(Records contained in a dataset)
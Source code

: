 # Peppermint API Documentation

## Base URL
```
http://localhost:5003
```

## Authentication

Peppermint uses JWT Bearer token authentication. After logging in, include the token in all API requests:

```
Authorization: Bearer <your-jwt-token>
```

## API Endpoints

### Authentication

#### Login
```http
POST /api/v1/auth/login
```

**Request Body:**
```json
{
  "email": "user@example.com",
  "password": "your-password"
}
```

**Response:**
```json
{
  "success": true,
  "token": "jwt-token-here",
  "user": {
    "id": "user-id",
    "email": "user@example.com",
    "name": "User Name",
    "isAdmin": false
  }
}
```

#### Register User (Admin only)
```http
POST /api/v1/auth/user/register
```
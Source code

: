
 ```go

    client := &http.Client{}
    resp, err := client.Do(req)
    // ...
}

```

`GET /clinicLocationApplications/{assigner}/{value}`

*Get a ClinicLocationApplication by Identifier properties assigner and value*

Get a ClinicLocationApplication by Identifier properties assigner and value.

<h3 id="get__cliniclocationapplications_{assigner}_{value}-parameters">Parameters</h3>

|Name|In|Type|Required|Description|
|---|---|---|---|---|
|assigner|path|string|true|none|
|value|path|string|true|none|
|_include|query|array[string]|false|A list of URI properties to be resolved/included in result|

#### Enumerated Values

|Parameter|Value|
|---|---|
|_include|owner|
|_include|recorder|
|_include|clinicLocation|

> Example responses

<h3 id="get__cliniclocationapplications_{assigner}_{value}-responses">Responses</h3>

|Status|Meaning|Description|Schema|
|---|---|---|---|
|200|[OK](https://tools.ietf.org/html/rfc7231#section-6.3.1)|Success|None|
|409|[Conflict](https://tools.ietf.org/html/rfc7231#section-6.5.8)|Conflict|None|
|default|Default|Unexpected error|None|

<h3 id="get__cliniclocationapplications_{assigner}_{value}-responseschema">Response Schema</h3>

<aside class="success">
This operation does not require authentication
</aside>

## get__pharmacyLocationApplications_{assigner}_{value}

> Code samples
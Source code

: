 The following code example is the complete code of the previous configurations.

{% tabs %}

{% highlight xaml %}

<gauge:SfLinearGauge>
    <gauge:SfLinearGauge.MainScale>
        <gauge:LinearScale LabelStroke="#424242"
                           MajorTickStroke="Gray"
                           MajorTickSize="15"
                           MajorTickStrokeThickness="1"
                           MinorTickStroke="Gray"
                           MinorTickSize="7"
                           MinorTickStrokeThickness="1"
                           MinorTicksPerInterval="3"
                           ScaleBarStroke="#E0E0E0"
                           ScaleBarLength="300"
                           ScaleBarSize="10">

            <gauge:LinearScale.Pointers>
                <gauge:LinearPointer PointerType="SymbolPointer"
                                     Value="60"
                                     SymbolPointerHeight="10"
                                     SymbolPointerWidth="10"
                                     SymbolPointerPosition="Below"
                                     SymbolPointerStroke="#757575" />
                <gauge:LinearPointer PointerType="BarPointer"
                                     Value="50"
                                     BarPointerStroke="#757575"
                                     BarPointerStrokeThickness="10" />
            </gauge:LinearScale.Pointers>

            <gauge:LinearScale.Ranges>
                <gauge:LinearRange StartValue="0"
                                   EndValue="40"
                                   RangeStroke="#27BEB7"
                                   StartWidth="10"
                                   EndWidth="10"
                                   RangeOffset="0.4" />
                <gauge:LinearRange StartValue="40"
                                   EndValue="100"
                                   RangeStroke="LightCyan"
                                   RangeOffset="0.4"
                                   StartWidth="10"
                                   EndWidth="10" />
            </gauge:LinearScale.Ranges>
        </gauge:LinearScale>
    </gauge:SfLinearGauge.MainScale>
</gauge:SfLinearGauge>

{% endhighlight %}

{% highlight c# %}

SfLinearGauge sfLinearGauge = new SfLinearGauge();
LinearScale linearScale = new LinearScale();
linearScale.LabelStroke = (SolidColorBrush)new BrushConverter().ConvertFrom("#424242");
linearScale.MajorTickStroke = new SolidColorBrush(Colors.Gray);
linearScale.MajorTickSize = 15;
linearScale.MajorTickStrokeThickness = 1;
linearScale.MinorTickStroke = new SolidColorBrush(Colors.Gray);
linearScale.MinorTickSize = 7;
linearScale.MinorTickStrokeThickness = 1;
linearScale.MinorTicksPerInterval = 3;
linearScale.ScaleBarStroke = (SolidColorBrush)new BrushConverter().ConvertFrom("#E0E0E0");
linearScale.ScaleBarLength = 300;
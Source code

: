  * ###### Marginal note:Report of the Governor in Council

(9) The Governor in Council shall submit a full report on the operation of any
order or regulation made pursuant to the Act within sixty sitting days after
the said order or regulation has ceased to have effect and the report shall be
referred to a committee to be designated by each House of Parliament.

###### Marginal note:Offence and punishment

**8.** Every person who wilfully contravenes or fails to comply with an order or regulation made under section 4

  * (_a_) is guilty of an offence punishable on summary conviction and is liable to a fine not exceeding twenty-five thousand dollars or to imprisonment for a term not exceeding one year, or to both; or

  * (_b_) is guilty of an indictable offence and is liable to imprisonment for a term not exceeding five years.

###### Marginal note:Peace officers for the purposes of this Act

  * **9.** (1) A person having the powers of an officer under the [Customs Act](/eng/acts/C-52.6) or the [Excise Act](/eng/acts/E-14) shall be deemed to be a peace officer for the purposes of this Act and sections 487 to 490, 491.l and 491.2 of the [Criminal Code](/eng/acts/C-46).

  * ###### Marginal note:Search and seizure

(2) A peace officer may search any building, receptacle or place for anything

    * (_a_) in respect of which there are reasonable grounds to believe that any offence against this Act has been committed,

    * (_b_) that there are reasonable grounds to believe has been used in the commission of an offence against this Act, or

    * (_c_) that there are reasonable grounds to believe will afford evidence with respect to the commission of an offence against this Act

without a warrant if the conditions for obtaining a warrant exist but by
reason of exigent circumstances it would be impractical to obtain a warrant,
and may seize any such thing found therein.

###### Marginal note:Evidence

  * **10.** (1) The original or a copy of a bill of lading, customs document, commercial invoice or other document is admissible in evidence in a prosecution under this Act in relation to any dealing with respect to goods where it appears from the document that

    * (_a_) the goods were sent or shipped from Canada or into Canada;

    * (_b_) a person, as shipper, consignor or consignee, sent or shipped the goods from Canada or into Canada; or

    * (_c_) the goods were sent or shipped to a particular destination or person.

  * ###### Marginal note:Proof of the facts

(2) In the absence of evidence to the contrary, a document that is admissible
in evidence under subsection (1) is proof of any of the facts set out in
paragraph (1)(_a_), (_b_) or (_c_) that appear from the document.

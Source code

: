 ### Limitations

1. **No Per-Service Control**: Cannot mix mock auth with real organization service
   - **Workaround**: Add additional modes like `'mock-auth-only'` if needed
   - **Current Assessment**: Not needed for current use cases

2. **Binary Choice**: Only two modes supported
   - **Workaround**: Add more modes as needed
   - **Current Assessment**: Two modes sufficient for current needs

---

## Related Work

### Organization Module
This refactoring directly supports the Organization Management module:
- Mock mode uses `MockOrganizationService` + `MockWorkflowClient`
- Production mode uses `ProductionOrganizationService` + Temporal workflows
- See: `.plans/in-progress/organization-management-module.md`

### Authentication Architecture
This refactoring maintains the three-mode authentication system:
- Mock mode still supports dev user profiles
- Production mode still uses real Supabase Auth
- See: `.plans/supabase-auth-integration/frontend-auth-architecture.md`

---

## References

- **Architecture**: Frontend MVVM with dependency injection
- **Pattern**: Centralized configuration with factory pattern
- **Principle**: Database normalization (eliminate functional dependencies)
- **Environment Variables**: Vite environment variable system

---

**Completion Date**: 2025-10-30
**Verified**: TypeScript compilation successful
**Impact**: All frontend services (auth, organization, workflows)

◆ Exercise instructions ◆
Transcribe only, please, the lines from the first line of the records through the line with "assigner and value*". Both of those lines are included.

◆ Task output ◆
Source code

: # Peppermint API Documentation

## Base URL
```
http://localhost:5003
```

## Authentication

Peppermint uses JWT Bearer token authentication. After logging in, include the token in all API requests:

```
Authorization: Bearer <your-jwt-token>
```

## API Endpoints

### Authentication

#### Login
```http
POST /api/v1/auth/login
```

**Request Body:**
```json
{
  "email": "user@example.com",
  "password": "your-password"
}
```

**Response:**
```json
{
  "success": true,
  "token": "jwt-token-here",
  "user": {
    "id": "user-id",
    "email": "user@example.com",
    "name": "User Name",
    "isAdmin": false
  }
}
```

#### Register User (Admin only)
```http
POST /api/v1/auth/user/register
```
Source code

:
 ```go

    client := &http.Client{}
    resp, err := client.Do(req)
    // ...
}

```

`GET /clinicLocationApplications/{assigner}/{value}`

*Get a ClinicLocationApplication by Identifier properties assigner and value*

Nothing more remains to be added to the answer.